Le Mariage de Figaro
Chapitre 39 / 90

Scène XXIV

SUZANNE, LA COMTESSE.
La Comtesse, dans sa bergère.

Vous voyez, Suzanne, la jolie scène que votre étourdi m’a value avec son billet.

Suzanne.

Ah ! madame, quand je suis rentrée du cabinet, si vous aviez vu votre visage ! il s’est terni tout à coup : mais ce n’a été qu’un nuage, et par degrés vous êtes devenue rouge, rouge, rouge !

La Comtesse.

Il a donc sauté par la fenêtre ?

Suzanne.

Sans hésiter, le charmant enfant ! Léger… comme une abeille !

La Comtesse.

Ah ! ce fatal jardinier ! Tout cela m’a remuée au point… que je ne pouvais rassembler deux idées.

Suzanne.

Ah ! madame, au contraire ; et c’est là que j’ai vu combien l’usage du grand monde donne d’aisance aux dames comme il faut, pour mentir sans qu’il y paraisse.

La Comtesse.

Crois-tu que le comte en soit la dupe ? Et s’il trouvait cet enfant au château !

Suzanne.

Je vais recommander de le cacher si bien…

La Comtesse.

Il faut qu’il parte.

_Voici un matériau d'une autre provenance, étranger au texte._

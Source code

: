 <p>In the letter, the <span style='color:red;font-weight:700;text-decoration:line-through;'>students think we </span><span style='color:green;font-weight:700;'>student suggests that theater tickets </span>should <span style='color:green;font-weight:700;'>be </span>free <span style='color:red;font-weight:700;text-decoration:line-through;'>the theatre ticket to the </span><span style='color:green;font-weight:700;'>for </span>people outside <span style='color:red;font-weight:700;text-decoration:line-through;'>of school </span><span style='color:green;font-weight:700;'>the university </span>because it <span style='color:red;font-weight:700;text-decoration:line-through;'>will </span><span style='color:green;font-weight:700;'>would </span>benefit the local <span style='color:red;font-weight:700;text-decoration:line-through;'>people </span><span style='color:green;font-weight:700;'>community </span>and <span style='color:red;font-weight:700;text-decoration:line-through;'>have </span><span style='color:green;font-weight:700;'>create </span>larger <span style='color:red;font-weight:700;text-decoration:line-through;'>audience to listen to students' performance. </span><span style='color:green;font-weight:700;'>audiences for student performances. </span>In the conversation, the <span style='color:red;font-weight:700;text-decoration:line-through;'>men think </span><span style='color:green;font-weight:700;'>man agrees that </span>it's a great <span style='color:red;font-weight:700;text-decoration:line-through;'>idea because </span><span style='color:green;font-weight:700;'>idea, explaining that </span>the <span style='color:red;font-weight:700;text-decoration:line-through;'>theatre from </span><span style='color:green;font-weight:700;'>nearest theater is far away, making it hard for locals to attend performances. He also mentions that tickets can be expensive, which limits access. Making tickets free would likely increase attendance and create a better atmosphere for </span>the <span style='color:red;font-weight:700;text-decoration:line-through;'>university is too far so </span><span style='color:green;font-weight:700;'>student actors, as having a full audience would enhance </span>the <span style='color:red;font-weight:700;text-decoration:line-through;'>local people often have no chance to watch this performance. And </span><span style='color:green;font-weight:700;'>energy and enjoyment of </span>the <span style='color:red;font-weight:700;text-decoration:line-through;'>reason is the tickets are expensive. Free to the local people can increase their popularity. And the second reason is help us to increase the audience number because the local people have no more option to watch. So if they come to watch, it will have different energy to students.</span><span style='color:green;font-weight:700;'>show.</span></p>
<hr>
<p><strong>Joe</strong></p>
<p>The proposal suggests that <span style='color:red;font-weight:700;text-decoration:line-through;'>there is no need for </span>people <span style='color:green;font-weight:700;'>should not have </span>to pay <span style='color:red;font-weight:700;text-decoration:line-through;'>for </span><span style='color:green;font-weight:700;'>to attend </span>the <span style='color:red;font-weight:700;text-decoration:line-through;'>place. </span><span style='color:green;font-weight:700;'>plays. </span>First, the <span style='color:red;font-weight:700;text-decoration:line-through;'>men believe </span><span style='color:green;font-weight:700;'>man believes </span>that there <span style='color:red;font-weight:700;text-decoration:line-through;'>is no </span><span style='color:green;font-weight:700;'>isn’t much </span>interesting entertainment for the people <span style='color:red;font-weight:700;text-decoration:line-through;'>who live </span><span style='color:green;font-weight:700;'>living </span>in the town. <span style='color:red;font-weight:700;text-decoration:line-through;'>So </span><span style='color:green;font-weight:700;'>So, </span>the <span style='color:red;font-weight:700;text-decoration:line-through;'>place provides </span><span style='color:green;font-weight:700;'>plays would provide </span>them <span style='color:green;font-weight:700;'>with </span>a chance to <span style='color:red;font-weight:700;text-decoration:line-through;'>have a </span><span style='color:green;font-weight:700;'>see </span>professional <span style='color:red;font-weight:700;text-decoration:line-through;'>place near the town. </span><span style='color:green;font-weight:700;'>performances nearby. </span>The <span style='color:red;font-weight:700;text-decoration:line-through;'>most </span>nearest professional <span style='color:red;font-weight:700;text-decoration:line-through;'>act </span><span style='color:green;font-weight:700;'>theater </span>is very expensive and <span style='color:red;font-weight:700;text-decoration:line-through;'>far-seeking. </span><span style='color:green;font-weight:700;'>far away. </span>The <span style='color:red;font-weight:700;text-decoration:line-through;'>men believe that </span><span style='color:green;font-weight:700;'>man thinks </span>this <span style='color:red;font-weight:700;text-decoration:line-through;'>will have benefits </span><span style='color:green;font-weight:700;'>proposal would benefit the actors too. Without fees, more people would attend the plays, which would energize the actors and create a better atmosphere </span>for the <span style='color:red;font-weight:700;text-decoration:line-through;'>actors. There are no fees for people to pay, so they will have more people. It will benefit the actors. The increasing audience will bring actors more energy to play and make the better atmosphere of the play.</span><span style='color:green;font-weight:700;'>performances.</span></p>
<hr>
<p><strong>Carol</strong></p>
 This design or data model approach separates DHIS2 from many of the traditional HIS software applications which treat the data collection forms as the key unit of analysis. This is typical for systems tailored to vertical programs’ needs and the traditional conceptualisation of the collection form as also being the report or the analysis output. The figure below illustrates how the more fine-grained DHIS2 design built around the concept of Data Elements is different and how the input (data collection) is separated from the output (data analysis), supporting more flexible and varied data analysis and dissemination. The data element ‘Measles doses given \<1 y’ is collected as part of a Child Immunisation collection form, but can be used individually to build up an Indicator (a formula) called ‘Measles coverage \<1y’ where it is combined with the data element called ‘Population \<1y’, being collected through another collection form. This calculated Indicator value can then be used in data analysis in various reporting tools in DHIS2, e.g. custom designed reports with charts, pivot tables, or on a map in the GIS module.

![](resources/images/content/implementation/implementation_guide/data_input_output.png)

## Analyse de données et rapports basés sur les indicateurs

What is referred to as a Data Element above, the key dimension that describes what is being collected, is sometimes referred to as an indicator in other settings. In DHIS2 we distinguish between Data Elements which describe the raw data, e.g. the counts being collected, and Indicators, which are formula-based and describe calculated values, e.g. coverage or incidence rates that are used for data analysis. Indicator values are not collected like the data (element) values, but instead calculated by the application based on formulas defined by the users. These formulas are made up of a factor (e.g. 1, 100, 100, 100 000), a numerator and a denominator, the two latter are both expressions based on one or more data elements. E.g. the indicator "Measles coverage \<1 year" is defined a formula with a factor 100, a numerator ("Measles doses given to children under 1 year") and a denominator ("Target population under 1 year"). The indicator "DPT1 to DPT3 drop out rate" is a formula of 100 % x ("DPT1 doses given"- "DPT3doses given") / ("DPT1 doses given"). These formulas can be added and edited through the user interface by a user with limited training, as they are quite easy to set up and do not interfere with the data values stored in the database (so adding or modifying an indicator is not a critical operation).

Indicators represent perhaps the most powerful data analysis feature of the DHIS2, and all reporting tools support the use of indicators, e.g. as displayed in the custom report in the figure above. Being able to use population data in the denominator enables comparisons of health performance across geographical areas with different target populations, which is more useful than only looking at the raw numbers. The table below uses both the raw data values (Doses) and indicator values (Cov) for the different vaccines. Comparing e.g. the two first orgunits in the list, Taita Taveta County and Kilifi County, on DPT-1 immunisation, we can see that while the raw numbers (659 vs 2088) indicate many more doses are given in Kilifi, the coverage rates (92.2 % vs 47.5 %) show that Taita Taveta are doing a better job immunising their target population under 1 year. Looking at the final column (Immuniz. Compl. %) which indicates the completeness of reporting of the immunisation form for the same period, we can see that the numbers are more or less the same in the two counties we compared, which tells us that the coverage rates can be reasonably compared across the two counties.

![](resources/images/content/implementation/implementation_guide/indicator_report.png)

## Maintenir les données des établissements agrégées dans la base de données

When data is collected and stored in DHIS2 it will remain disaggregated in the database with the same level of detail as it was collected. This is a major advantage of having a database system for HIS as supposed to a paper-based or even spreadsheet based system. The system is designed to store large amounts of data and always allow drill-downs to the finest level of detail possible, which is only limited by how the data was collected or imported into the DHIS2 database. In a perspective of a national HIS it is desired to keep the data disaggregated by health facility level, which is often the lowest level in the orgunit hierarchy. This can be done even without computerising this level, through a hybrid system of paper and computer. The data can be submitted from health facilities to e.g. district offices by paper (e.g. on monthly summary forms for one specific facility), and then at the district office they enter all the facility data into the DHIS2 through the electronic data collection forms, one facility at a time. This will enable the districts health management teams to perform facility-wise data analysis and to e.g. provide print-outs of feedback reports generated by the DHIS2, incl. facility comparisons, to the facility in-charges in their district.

Après ce qui vient d’arriver, vous croyez bien que je ne suis pas tentée de l’envoyer au jardin à votre place.

Suzanne.

Il est certain que je n’irai pas non plus. Voilà donc mon mariage encore une fois…

La Comtesse se lève.

Attends… Au lieu d’un autre, ou de toi, si j’y allais moi-même ?

Suzanne.

Vous, madame ?

La Comtesse.

Il n’y aurait personne d’exposé… Le comte alors ne pourrait nier… Avoir puni sa jalousie, et lui prouver son infidélité ! cela serait… Allons : le bonheur d’un premier hasard m’enhardit à tenter le second. Fais-lui savoir promptement que tu te rendras au jardin. Mais surtout que personne…

Suzanne.

Ah ! Figaro.

La Comtesse.

Non, non. Il voudrait mettre ici du sien… Mon masque de velours, et ma canne ; que j’aille y rêver sur la terrasse.